■ **Exercise aim**
Print the lines below word for word, beginning with the first and ending with the line that holds "- the old Scalastyle", and skip every picture.

■ **Information**
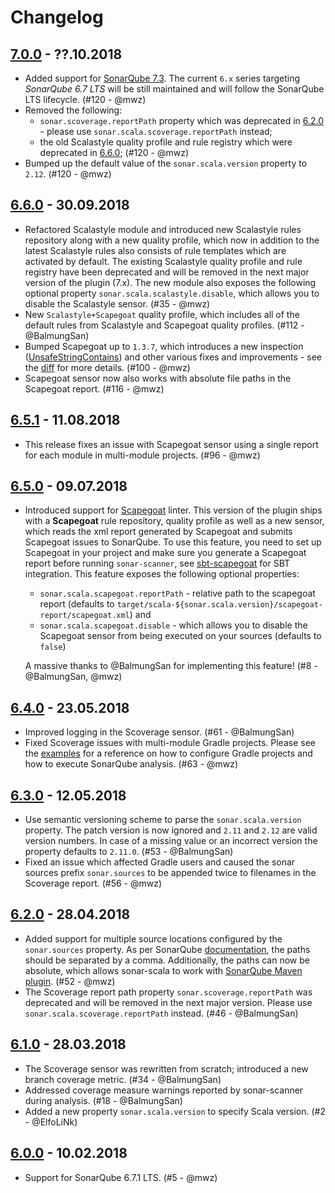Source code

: Changelog
===
## [7.0.0](https://github.com/mwz/sonar-scala/releases/tag/v7.0.0) - ??.10.2018
- Added support for [SonarQube 7.3](https://www.sonarqube.org/sonarqube-7-3). The current `6.x` series targeting *SonarQube 6.7 LTS* will be still maintained and will follow the SonarQube LTS lifecycle. (#120 - @mwz)
- Removed the following:
  - `sonar.scoverage.reportPath` property which was deprecated in [6.2.0](https://github.com/mwz/sonar-scala/releases/tag/v6.2.0) - please use `sonar.scala.scoverage.reportPath` instead;
  - the old Scalastyle quality profile and rule registry which were deprecated in [6.6.0](https://github.com/mwz/sonar-scala/releases/tag/v6.6.0); (#120 - @mwz)
- Bumped up the default value of the `sonar.scala.version` property to `2.12`. (#120 - @mwz)

## [6.6.0](https://github.com/mwz/sonar-scala/releases/tag/v6.6.0) - 30.09.2018
- Refactored Scalastyle module and introduced new Scalastyle rules repository along with a new quality profile, which now in addition to the latest Scalastyle rules also consists of rule templates which are activated by default. The existing Scalastyle quality profile and rule registry have been deprecated and will be removed in the next major version of the plugin (7.x). The new module also exposes the following optional property `sonar.scala.scalastyle.disable`, which allows you to disable the Scalastyle sensor. (#35 - @mwz)
- New `Scalastyle+Scapegoat` quality profile, which includes all of the default rules from Scalastyle and Scapegoat quality profiles. (#112 - @BalmungSan)
- Bumped Scapegoat up to `1.3.7`, which introduces a new inspection ([UnsafeStringContains](https://github.com/sksamuel/scapegoat/blob/v1.3.7/src/main/scala/com/sksamuel/scapegoat/inspections/string/UnsafeStringContains.scala)) and other various fixes and improvements - see the [diff](https://github.com/sksamuel/scapegoat/compare/v1.3.5...v1.3.7) for more details. (#100 - @mwz)
- Scapegoat sensor now also works with absolute file paths in the Scapegoat report. (#116 - @mwz)

## [6.5.1](https://github.com/mwz/sonar-scala/releases/tag/v6.5.1) - 11.08.2018
- This release fixes an issue with Scapegoat sensor using a single report for each module in multi-module projects. (#96 - @mwz)

## [6.5.0](https://github.com/mwz/sonar-scala/releases/tag/v6.5.0) - 09.07.2018
- Introduced support for [Scapegoat](https://github.com/sksamuel/scapegoat) linter. This version of the plugin ships with a **Scapegoat** rule repository, quality profile as well as a new sensor, which reads the xml report generated by Scapegoat and submits Scapegoat issues to SonarQube. To use this feature, you need to set up Scapegoat in your project and make sure you generate a Scapegoat report before running `sonar-scanner`, see [sbt-scapegoat](https://github.com/sksamuel/sbt-scapegoat) for SBT integration. This feature exposes the following optional properties:
  - `sonar.scala.scapegoat.reportPath` - relative path to the scapegoat report (defaults to `target/scala-${sonar.scala.version}/scapegoat-report/scapegoat.xml`) and
  - `sonar.scala.scapegoat.disable` - which allows you to disable the Scapegoat sensor from being executed on your sources (defaults to `false`)

  A massive thanks to @BalmungSan for implementing this feature! (#8 - @BalmungSan, @mwz)

## [6.4.0](https://github.com/mwz/sonar-scala/releases/tag/v6.4.0) - 23.05.2018
- Improved logging in the Scoverage sensor. (#61 - @BalmungSan)
- Fixed Scoverage issues with multi-module Gradle projects. Please see the [examples](https://github.com/mwz/sonar-scala/tree/master/examples) for a reference on how to configure Gradle projects and how to execute SonarQube analysis. (#63 - @mwz)

## [6.3.0](https://github.com/mwz/sonar-scala/releases/tag/v6.3.0) - 12.05.2018
- Use semantic versioning scheme to parse the `sonar.scala.version` property. The patch version is now ignored and `2.11` and `2.12` are valid version numbers. In case of a missing value or an incorrect version the property defaults to `2.11.0`. (#53 - @BalmungSan)
- Fixed an issue which affected Gradle users and caused the sonar sources prefix `sonar.sources` to be appended twice to filenames in the Scoverage report. (#56 - @mwz)

## [6.2.0](https://github.com/mwz/sonar-scala/releases/tag/v6.2.0) - 28.04.2018
- Added support for multiple source locations configured by the `sonar.sources` property. As per SonarQube [documentation](https://docs.sonarqube.org/display/SONAR/Analysis+Parameters), the paths should be separated by a comma. Additionally, the paths can now be absolute, which allows sonar-scala to work with [SonarQube Maven plugin](https://docs.sonarqube.org/display/SCAN/Analyzing+with+SonarQube+Scanner+for+Maven). (#52 - @mwz)
- The Scoverage report path property `sonar.scoverage.reportPath` was deprecated and will be removed in the next major version. Please use `sonar.scala.scoverage.reportPath` instead. (#46 - @BalmungSan)

## [6.1.0](https://github.com/mwz/sonar-scala/releases/tag/v6.1.0) - 28.03.2018
- The Scoverage sensor was rewritten from scratch; introduced a new branch coverage metric. (#34 - @BalmungSan)
- Addressed coverage measure warnings reported by sonar-scanner during analysis. (#18 - @BalmungSan)
- Added a new property `sonar.scala.version` to specify Scala version. (#2 - @ElfoLiNk)

## [6.0.0](https://github.com/mwz/sonar-scala/releases/tag/v6.0.0) - 10.02.2018
- Support for SonarQube 6.7.1 LTS. (#5 - @mwz)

■ **Answer area**
Source code

: Changelog
===
## [7.0.0](https://github.com/mwz/sonar-scala/releases/tag/v7.0.0) - ??.10.2018
- Added support for [SonarQube 7.3](https://www.sonarqube.org/sonarqube-7-3). The current `6.x` series targeting *SonarQube 6.7 LTS* will be still maintained and will follow the SonarQube LTS lifecycle. (#120 - @mwz)
- Removed the following:
  - `sonar.scoverage.reportPath` property which was deprecated in [6.2.0](https://github.com/mwz/sonar-scala/releases/tag/v6.2.0) - please use `sonar.scala.scoverage.reportPath` instead;
  - the old Scalastyle quality profile and rule registry which were deprecated in [6.6.0](https://github.com/mwz/sonar-scala/releases/tag/v6.6.0); (#120 - @mwz)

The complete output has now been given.